Would you please return the lines of the entries below starting at the line that has "### Learnings" and ending at the line that has "[Live Link !](https://visualdesigner15.netlify.app/)", both included, exactly as they are?

#### DATA SHOWN ####

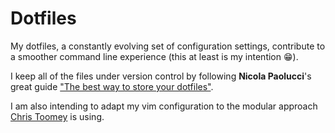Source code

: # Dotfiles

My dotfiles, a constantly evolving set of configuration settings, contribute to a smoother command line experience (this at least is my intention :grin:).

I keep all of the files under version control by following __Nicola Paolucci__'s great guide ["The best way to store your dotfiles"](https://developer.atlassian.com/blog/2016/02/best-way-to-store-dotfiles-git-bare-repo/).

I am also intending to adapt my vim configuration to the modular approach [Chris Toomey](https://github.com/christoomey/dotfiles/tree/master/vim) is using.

####
#### DATA SHOWN ####

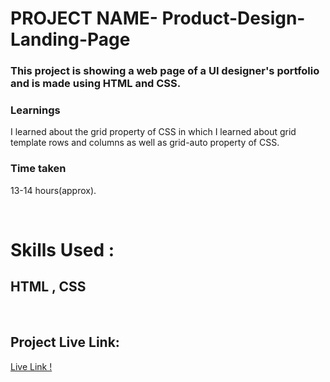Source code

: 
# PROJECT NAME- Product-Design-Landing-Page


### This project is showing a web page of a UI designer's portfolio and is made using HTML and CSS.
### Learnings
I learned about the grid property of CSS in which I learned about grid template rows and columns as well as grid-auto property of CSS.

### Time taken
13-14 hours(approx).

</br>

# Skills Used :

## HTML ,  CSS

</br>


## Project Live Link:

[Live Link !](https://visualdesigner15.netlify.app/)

####
#### DATA SHOWN ####

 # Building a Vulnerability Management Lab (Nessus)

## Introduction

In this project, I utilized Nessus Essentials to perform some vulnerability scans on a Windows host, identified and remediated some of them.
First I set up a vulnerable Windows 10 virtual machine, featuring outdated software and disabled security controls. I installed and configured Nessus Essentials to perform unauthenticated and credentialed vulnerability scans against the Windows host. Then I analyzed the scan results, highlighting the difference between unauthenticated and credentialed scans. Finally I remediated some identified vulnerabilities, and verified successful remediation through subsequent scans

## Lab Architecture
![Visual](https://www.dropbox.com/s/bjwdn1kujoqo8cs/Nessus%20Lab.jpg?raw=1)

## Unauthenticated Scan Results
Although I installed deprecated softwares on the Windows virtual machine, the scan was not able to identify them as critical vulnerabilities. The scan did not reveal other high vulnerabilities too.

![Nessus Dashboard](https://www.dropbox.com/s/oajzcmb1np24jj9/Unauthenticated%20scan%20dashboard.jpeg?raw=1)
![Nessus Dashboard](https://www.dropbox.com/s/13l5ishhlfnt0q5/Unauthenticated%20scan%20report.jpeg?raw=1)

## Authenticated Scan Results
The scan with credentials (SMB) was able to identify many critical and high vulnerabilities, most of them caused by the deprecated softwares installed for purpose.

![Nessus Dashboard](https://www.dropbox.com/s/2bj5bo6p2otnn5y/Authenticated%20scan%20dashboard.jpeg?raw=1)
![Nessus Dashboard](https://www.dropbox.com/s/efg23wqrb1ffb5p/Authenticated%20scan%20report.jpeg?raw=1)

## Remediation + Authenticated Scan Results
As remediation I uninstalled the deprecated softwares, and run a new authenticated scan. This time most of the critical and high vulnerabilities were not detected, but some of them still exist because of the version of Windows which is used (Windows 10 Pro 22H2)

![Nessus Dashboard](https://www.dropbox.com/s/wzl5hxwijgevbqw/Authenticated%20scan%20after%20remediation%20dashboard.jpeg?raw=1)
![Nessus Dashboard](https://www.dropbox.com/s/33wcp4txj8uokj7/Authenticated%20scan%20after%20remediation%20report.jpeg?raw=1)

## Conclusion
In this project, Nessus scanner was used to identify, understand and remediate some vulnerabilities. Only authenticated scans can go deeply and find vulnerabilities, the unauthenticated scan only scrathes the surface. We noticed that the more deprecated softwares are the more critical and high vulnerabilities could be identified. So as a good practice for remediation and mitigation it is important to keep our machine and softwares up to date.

####

- _RESPONSE AREA_:
### Learnings
I learned about the grid property of CSS in which I learned about grid template rows and columns as well as grid-auto property of CSS.

### Time taken
13-14 hours(approx).

</br>

# Skills Used :

## HTML ,  CSS

</br>


## Project Live Link:

[Live Link !](https://visualdesigner15.netlify.app/)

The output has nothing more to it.